Eugene Half: Passing Grade with Needs Improvement add-on

After a nice two weeks of training in the lovely State of Idaho, I was ready to face the always challenging prospect of "racing" the Eugene Half Marathon. What  follows is my evaluation of that race...

I rolled in to Portland early Friday morning after a late flight from Boise Thursday night netted me about 4 1/2 hours of sleep. Undaunted, I decided to have a little fun prior to race day. Just outside of Portland is the Nike World Headquarters and I needed to get in a run. Theoretically, the HQ (as we insiders like to call it) is designed to be strictly for the use of Nike athletes and employees. I figured this: I bought my first Nikes in 1975, if that doesn't make me a Nike athlete, I don't know what would.

I parked the car, emerged to grab some things from the trunk, and lo and behold, there is Nike superstudette Amy Cragg. I say, "Hi Amy!" Amy says HI and I notice she looks tired/cranky.
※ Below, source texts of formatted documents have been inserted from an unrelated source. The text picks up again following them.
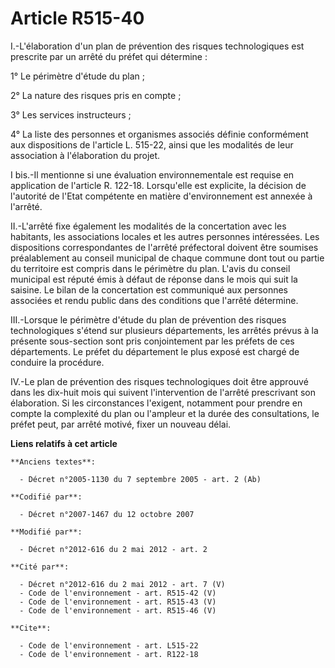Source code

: # Article R515-40

I.-L'élaboration d'un plan de prévention des risques technologiques est prescrite par un arrêté du préfet qui détermine : 

1° Le périmètre d'étude du plan ; 

2° La nature des risques pris en compte ; 

3° Les services instructeurs ; 

4° La liste des personnes et organismes associés définie conformément aux dispositions de l'article L. 515-22, ainsi que les
modalités de leur association à l'élaboration du projet. 

I bis.-Il mentionne si une évaluation environnementale est requise en application de l'article R. 122-18. Lorsqu'elle est
explicite, la décision de l'autorité de l'Etat compétente en matière d'environnement est annexée à l'arrêté. 

II.-L'arrêté fixe également les modalités de la concertation avec les habitants, les associations locales et les autres
personnes intéressées. Les dispositions correspondantes de l'arrêté préfectoral doivent être soumises préalablement au
conseil municipal de chaque commune dont tout ou partie du territoire est compris dans le périmètre du plan. L'avis du
conseil municipal est réputé émis à défaut de réponse dans le mois qui suit la saisine. Le bilan de la concertation est
communiqué aux personnes associées et rendu public dans des conditions que l'arrêté détermine. 

III.-Lorsque le périmètre d'étude du plan de prévention des risques technologiques s'étend sur plusieurs départements, les
arrêtés prévus à la présente sous-section sont pris conjointement par les préfets de ces départements. Le préfet du
département le plus exposé est chargé de conduire la procédure. 

IV.-Le plan de prévention des risques technologiques doit être approuvé dans les dix-huit mois qui suivent l'intervention de
l'arrêté prescrivant son élaboration. Si les circonstances l'exigent, notamment pour prendre en compte la complexité du plan
ou l'ampleur et la durée des consultations, le préfet peut, par arrêté motivé, fixer un nouveau délai.

**Liens relatifs à cet article**

	**Anciens textes**:

	  - Décret n°2005-1130 du 7 septembre 2005 - art. 2 (Ab)

	**Codifié par**:

	  - Décret n°2007-1467 du 12 octobre 2007

	**Modifié par**:

	  - Décret n°2012-616 du 2 mai 2012 - art. 2

	**Cité par**:

	  - Décret n°2012-616 du 2 mai 2012 - art. 7 (V)
	  - Code de l'environnement - art. R515-42 (V)
	  - Code de l'environnement - art. R515-43 (V)
	  - Code de l'environnement - art. R515-46 (V)

	**Cite**:

	  - Code de l'environnement - art. L515-22
	  - Code de l'environnement - art. R122-18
I decide our conversation is over. Then it's off to run the Hollister Trail. Across the street from HQ, the Hollister is a 1.5 mile loop crushed rock trail that was (because it
was lunchtime) full of folks enjoying the trail. I get in just under 6 miles and then detour to the Michael Johnson track, surface of the stars. Amazingly, I get in a couple of laps without incident.

I say, without incident, but I guess there was ONE. About 3 miles into the run, I trip on a root and go down like a ton of bricks. A nice lady inquires about my well being, says I should be careful of those "root-snakes" and we move on. The fun doesn't end, however, back at the car it takes 20 minutes to find my wallet and then a usable bathroom for my bleeding knee.
Time to exit HQ.

Next stop is Eugene and a check in at a cozy little Airbnb place. I exchange pleasantries with the owner and get settled in. What next? Maybe a quick stop at the expo to pick up my number and a swing-by at Hayward Field to check it out.
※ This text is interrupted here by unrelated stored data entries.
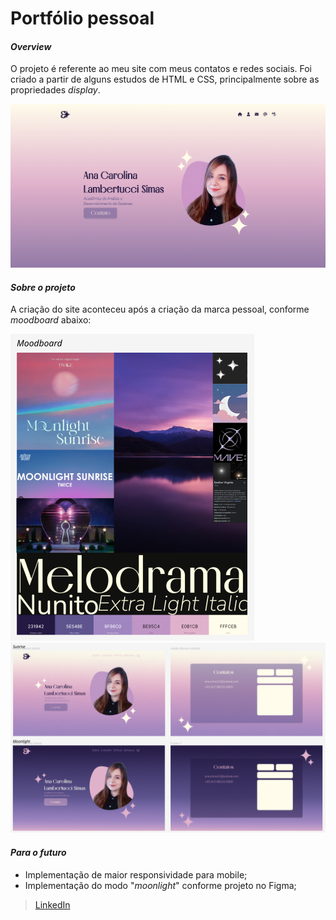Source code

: # Portfólio pessoal
#### _Overview_

O projeto é referente ao meu site com meus contatos e redes sociais. Foi criado a partir de alguns estudos de HTML e CSS, principalmente sobre as propriedades _display_. 

![Imagem](imagensReadme/tela1.png)

#### _Sobre o projeto_

A criação do site aconteceu após a criação da marca pessoal, conforme _moodboard_ abaixo:

![Moodboard](imagensReadme/moodboard.png)
![projetoFigma](imagensReadme/projetoFigma.png)

#### _Para o futuro_
- Implementação de maior responsividade para mobile;
- Implementação do modo "_moonlight_" conforme projeto no Figma;

> [LinkedIn](https://www.linkedin.com/in/ana-carolina-lambertucci-simas/)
The Expo was okay, as Expos go. I loved the Oregon Track Club booth (I AM a member,
you know), was disappointed with the sizing of the mediocre race T Shirt, but okay with the overall days happenings. After a tasty meal at the Agate Alley Bistro, bright and early, I am off to dreamland.

Other than a fabulous 8 mile run on Pre's Trail, Saturday was uneventful. I poked around the Expo a little more, went to the Eugene Running Company, and mostly laid around. But Pre's Trail, made the day. I love that trail and simply couldn't stop running. It is the embodiment of one of America's greatest runners and it's a shame he never saw his vision firsthand (Steve Prefontaine died about four months before the trail opened). It was packed with a nice mix (probably) of out of towners and locals. Then...... it happened.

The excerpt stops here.